On Nevada’s Highway 50, once dubbed “America’s loneliest road”, travel writer Bill Fink goes in search of new friends. But the character that left the biggest impression? The bitumen itself.

The car’s radio display spun around in circles vainly searching for a station, while my cellphone was stuck firmly on the ’X’ of no reception. The clouds covered the stars, and my view shrunk down to the hazy reach of my headlights. Though my speedometer said 90mph (145km/h), the passing landscape wasn’t changing—just flat, straight road bordered by a blur of dried-out shrubs.

I had entered the darkest, semi-hallucinogenic segment of Nevada’s Highway 50, truly understanding just why, in 1986, Life Magazine declared this stretch of tarmac “America’s loneliest road.” 

Highway 50 traverses the desolate center of Nevada, stretching about 400 miles (643 kilometers) from the state capital of Carson City east to the Utah border. Pony Express riders galloped down this route in the 1860s, and the Northern Nevada Railway linked miners along it in the 1890s. While the Lincoln Highway opened it to auto traffic in the 1920s, nowadays most cross-country traffic follows the wider and newer Interstate Highway 80 to the north, linking the hubs of Reno and Salt Lake City and beyond. 

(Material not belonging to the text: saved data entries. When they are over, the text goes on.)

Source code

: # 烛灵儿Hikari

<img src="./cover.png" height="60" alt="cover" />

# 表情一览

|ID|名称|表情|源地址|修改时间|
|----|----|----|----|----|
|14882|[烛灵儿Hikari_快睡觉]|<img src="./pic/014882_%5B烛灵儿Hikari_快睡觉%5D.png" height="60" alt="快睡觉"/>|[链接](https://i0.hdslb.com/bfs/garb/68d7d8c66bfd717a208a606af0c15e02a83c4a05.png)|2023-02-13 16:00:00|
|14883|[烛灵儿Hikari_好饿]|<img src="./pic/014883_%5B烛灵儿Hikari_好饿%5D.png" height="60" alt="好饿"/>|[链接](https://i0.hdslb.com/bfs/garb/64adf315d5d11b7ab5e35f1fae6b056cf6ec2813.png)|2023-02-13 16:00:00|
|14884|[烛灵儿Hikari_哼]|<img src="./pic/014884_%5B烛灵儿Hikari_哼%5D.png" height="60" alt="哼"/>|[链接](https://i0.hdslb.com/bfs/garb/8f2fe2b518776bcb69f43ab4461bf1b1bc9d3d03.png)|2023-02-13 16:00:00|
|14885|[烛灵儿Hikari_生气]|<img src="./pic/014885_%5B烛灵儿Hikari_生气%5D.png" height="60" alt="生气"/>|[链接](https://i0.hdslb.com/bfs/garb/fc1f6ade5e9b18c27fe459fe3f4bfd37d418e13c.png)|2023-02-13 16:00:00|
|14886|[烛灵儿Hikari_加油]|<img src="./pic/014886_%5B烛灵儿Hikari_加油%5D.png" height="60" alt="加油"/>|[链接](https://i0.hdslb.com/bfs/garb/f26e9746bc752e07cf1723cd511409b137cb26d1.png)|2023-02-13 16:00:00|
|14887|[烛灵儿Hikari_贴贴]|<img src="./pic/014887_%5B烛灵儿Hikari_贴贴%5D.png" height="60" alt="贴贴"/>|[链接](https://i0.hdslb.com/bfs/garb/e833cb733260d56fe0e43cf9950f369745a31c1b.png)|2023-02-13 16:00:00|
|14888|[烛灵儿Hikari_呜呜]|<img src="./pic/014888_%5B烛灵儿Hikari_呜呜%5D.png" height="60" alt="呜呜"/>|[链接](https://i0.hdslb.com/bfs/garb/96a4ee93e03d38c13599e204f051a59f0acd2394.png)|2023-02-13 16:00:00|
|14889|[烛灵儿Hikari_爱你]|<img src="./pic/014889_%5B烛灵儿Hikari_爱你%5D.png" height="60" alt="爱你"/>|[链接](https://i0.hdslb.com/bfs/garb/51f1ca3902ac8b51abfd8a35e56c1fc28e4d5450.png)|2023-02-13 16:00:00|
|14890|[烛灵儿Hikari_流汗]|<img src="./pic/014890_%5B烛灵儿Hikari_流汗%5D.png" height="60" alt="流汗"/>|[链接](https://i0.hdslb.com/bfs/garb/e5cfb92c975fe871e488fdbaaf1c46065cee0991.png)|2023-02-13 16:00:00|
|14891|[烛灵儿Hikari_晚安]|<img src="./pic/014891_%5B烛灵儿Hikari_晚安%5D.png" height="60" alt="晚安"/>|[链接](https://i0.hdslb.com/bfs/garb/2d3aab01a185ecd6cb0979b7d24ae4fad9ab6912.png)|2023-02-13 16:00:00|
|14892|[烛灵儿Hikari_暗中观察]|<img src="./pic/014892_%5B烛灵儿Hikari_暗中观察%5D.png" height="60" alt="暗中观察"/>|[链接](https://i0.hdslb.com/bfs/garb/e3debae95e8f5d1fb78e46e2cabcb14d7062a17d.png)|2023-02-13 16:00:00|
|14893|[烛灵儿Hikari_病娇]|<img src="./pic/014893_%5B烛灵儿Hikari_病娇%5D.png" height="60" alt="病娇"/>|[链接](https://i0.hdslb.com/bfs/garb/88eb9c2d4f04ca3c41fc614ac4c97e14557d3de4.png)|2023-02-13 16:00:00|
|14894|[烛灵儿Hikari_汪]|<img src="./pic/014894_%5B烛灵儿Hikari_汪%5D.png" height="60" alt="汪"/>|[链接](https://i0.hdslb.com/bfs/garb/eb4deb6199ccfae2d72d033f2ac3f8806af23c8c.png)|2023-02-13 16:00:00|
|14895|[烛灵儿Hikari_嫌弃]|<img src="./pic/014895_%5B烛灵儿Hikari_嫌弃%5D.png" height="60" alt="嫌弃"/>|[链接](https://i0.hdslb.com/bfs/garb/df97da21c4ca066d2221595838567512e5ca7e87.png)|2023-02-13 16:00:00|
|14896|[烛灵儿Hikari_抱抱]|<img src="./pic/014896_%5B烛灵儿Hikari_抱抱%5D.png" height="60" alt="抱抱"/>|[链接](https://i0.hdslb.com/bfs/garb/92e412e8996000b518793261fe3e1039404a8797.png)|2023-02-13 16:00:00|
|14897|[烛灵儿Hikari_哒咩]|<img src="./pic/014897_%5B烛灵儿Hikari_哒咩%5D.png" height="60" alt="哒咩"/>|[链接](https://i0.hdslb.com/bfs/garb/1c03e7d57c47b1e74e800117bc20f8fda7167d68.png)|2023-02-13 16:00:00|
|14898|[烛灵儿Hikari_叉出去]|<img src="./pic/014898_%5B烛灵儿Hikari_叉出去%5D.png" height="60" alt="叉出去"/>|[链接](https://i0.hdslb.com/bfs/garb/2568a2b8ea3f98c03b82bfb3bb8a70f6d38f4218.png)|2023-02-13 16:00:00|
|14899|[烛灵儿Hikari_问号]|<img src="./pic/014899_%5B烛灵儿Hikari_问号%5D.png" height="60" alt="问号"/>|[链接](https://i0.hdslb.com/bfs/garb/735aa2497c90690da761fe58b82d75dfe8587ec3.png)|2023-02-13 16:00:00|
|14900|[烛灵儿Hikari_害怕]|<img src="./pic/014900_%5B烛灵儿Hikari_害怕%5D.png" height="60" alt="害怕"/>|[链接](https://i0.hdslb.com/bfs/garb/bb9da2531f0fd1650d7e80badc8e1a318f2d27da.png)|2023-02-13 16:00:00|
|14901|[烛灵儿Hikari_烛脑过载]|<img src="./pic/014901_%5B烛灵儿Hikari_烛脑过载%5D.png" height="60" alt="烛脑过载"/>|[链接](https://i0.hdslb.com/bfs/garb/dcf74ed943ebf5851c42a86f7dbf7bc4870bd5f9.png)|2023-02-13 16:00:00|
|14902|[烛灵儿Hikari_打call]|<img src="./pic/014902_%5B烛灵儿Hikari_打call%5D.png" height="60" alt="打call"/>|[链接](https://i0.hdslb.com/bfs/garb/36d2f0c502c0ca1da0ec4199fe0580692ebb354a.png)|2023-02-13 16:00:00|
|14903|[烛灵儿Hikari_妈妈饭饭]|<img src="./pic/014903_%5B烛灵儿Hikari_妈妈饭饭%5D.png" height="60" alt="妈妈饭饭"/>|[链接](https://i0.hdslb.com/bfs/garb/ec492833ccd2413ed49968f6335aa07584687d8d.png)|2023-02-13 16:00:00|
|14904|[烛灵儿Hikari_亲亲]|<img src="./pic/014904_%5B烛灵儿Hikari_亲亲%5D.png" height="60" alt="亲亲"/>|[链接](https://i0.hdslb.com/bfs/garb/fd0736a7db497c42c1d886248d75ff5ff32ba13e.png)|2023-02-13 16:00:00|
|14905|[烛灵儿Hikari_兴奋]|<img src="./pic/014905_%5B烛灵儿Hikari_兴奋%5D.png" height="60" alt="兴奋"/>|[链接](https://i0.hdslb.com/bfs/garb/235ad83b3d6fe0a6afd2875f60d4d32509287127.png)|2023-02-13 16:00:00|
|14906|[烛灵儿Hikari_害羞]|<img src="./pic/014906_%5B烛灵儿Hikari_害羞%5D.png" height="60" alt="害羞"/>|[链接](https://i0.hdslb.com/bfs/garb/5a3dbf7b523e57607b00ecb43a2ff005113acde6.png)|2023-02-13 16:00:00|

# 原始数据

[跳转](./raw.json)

With its once-booming wild-west mining outposts crumbling into ghost towns, Life Magazine in their original article, quoted a local AAA motor club representative who said, “It’s totally empty. There are no points of interest. We don’t recommend it. We warn all motorists not to drive there unless they’re confident of their survival skills.”

Confident of my survival skills (I brought a box of granola bars, some water, and a paper map), I embarked on a Highway 50 road trip to see if there were, in fact, any points of interest, also curious to find out just how lonely this road was—both for drivers and the people who live along it.